Elle appelle ainsi le gouvernement à retirer immédiatement la proposition de loi référendaire.
Dans sa déclaration, la coalition avertit également que toute inscription du texte à l’ordre du jour de l’Assemblée nationale serait interprétée comme « une déclaration de guerre » contre le peuple congolais.
La coalition a marqué un point d’étape symbolique en rappelant qu’il reste « 852 jours » avant l’élection présidentielle prévue en 2028, en précisant que le décompte a commencé à partir du 19 mai 2026.

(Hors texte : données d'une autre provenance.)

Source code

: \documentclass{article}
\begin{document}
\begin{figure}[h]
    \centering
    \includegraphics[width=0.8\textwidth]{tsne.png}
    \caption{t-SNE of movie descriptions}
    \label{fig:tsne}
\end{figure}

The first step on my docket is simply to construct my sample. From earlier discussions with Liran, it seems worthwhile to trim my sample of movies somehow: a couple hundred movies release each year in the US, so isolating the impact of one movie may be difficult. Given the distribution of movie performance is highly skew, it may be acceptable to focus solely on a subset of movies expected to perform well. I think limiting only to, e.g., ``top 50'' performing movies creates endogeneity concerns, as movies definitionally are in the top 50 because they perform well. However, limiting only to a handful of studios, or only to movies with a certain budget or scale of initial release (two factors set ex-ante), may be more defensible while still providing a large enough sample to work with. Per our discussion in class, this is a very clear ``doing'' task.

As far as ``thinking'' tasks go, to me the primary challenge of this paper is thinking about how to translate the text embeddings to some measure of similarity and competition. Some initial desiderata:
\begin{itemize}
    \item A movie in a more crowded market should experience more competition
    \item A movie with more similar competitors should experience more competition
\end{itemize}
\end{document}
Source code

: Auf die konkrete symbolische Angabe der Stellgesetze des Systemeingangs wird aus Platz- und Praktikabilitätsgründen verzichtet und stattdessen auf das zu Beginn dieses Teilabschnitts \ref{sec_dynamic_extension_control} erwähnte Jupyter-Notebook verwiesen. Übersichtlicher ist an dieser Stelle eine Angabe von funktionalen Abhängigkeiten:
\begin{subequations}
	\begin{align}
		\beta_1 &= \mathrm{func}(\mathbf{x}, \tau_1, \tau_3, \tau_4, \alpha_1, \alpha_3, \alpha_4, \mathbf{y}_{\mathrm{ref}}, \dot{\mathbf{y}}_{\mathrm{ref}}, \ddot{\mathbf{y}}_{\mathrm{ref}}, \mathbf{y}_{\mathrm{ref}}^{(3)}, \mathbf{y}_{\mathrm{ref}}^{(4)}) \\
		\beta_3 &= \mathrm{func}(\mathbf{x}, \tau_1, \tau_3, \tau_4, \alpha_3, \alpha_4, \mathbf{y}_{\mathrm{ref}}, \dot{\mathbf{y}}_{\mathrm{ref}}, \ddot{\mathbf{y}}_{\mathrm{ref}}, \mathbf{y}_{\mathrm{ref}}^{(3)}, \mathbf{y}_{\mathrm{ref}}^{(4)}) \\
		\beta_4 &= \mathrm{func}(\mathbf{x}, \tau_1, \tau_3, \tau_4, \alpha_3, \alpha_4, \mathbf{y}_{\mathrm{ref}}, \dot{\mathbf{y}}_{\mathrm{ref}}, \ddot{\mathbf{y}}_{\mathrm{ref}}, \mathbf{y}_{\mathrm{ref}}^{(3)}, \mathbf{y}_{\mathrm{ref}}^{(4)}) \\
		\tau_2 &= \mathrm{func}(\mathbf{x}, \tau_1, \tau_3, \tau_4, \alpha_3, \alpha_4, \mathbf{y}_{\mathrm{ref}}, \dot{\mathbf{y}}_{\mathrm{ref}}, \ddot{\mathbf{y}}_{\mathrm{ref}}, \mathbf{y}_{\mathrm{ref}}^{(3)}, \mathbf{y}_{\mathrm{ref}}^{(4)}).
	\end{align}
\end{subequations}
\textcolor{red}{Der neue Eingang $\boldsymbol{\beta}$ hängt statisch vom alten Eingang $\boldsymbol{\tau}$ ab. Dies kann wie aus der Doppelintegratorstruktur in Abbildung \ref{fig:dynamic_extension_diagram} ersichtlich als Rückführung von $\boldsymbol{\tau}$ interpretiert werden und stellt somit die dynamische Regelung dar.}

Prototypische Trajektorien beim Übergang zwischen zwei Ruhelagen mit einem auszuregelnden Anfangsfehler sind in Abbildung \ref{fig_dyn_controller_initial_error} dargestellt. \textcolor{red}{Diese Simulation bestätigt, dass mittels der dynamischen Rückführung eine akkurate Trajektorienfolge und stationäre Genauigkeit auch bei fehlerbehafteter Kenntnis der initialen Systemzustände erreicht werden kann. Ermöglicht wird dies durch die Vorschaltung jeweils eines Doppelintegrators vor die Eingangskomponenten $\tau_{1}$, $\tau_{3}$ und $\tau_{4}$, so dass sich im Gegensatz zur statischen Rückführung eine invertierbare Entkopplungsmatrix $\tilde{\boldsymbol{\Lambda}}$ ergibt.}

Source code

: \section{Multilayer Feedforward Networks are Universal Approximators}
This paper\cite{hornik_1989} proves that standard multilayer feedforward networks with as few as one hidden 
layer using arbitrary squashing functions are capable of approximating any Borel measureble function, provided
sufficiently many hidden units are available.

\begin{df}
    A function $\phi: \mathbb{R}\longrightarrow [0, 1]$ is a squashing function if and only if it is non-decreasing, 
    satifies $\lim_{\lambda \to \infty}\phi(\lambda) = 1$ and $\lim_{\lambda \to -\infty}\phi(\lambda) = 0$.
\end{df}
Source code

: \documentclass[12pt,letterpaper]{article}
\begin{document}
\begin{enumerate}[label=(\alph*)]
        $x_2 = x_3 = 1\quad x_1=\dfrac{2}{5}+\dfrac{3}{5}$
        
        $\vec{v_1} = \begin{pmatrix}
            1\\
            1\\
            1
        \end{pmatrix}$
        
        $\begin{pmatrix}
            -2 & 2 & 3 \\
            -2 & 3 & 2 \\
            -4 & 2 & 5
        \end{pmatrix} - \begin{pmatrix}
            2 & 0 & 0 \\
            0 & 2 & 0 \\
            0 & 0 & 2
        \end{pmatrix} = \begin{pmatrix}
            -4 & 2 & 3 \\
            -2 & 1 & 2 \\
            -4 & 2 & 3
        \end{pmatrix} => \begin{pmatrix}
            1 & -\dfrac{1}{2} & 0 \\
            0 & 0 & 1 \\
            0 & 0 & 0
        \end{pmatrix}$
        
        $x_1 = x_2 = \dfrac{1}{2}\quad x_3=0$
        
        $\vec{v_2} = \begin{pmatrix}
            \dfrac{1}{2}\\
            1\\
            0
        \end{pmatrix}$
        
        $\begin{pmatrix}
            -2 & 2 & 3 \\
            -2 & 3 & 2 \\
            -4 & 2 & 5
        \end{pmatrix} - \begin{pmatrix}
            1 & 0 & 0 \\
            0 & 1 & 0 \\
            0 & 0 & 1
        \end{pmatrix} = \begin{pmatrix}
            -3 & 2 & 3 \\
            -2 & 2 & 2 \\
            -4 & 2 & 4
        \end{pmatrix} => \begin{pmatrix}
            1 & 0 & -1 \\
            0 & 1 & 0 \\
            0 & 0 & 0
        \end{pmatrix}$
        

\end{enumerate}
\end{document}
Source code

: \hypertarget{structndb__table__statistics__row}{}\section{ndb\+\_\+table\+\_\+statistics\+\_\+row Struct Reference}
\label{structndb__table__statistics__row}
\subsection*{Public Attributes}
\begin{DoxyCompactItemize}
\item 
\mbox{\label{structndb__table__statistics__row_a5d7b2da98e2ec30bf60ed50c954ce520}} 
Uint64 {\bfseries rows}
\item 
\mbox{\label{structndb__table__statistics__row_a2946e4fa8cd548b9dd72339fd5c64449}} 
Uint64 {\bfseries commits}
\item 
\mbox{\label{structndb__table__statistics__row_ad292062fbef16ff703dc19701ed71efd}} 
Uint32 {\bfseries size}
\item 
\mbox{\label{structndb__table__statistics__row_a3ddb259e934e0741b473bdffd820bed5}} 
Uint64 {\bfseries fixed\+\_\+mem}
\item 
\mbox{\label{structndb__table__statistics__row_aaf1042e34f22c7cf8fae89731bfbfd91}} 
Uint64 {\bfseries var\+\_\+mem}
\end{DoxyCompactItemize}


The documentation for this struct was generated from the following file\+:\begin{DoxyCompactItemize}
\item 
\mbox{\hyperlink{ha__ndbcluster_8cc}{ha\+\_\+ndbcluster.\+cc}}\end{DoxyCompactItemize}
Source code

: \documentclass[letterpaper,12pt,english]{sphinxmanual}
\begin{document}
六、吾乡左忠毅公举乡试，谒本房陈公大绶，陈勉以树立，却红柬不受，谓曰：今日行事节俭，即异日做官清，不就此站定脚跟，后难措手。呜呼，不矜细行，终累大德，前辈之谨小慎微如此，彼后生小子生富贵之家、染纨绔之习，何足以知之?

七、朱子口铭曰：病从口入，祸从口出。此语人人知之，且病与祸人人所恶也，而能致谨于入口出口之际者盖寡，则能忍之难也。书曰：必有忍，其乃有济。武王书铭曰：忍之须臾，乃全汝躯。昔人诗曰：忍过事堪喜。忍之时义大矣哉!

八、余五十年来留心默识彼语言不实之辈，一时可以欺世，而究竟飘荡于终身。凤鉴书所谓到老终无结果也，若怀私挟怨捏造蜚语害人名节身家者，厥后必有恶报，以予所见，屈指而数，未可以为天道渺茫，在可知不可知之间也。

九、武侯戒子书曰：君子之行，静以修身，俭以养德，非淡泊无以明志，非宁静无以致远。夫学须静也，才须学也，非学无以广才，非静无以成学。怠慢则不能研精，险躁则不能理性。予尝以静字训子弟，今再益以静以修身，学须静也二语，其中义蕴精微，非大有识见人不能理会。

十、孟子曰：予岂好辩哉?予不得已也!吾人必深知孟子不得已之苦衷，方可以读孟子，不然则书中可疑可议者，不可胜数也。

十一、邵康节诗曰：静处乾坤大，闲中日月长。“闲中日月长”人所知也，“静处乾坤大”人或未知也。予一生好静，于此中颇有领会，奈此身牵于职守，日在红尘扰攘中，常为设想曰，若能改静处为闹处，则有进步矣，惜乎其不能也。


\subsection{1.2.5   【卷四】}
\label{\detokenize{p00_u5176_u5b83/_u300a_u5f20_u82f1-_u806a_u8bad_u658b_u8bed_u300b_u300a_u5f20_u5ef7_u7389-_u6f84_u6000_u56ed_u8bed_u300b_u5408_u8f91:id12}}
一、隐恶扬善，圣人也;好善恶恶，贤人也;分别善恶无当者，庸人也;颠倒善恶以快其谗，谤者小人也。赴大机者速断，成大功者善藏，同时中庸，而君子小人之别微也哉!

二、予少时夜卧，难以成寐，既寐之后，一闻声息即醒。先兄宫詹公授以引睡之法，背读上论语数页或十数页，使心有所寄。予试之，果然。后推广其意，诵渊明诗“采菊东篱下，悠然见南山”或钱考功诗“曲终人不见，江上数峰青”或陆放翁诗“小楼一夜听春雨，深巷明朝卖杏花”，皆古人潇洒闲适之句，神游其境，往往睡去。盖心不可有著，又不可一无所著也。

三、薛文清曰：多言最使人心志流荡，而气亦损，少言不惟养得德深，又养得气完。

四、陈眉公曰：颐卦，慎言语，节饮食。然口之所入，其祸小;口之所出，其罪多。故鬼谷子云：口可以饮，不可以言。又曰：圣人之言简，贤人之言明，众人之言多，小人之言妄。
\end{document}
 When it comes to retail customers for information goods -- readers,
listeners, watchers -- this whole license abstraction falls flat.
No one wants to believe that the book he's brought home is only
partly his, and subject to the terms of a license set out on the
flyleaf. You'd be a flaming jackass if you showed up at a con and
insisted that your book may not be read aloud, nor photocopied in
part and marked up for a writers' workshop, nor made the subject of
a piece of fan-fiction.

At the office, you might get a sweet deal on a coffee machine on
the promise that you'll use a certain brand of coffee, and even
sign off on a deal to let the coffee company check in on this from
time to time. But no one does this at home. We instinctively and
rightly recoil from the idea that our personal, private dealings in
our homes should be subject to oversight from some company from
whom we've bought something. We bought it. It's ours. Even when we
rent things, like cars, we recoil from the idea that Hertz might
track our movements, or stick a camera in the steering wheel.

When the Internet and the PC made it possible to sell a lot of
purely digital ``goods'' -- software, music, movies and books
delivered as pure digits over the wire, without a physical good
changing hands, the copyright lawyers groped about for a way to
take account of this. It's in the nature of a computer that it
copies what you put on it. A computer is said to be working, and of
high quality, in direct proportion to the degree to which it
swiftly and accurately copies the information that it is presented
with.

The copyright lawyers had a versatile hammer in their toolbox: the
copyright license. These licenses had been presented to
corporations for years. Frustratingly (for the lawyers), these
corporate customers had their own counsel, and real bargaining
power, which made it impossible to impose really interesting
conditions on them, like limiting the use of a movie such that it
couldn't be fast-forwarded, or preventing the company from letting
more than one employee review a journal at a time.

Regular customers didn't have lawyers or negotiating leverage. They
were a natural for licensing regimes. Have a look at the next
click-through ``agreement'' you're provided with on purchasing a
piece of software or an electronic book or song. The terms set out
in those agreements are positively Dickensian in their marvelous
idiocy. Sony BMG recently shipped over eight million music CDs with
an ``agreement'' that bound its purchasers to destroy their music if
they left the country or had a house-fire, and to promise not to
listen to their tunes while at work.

Elle affirme de manière catégorique : « il n’y aura ni troisième mandat pour M. Félix Tshisekedi, ni glissement, ni changement de Constitution ». Le regroupement appelle à une vigilance constante et à une mobilisation citoyenne pour défendre l’ordre démocratique et constitutionnel.
Au-delà du rejet du projet de révision, la Coalition Article 64 invite la population congolaise à rester mobilisée afin de protéger la Constitution et les acquis démocratiques. Elle insiste sur la nécessité d’une résistance pacifique mais permanente face à toute tentative de modification du cadre institutionnel actuel.
La déclaration rend également hommage à plusieurs figures considérées comme des symboles de la lutte pour la défense de la Constitution, notamment Rossy Mukendi et Thérèse Kapangala.